> **WORK INSTRUCTIONS**: Read the records below and copy each line that contains "label".

Extracted records

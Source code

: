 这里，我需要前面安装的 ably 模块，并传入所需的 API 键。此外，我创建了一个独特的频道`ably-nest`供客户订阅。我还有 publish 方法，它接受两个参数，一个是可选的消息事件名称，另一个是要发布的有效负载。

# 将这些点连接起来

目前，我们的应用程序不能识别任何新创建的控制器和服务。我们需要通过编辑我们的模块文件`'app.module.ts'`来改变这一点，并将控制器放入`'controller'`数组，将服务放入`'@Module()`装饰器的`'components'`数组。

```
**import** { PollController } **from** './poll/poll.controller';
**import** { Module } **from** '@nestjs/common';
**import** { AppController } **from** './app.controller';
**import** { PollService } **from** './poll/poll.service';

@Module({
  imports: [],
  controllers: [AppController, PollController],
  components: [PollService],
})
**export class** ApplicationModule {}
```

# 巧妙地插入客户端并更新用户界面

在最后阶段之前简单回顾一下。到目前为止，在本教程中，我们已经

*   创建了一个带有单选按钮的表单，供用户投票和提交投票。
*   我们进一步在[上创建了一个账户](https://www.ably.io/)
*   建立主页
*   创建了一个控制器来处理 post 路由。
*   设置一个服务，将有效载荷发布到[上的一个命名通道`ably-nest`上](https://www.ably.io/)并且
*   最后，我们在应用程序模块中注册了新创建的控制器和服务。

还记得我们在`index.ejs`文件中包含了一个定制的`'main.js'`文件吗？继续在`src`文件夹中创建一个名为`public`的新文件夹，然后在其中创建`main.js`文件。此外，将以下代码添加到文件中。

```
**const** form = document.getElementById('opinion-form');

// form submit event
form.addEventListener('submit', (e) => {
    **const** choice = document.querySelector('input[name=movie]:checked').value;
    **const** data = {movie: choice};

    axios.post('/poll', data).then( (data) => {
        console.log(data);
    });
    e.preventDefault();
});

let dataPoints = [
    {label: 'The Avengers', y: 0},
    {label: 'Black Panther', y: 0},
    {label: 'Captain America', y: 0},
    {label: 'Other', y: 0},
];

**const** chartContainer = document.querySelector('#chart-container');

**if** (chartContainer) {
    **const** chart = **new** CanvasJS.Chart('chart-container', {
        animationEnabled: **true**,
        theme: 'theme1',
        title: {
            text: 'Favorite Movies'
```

> **SOLUTION BELOW**:
    {label: 'The Avengers', y: 0},
    {label: 'Black Panther', y: 0},
    {label: 'Captain America', y: 0},
    {label: 'Other', y: 0},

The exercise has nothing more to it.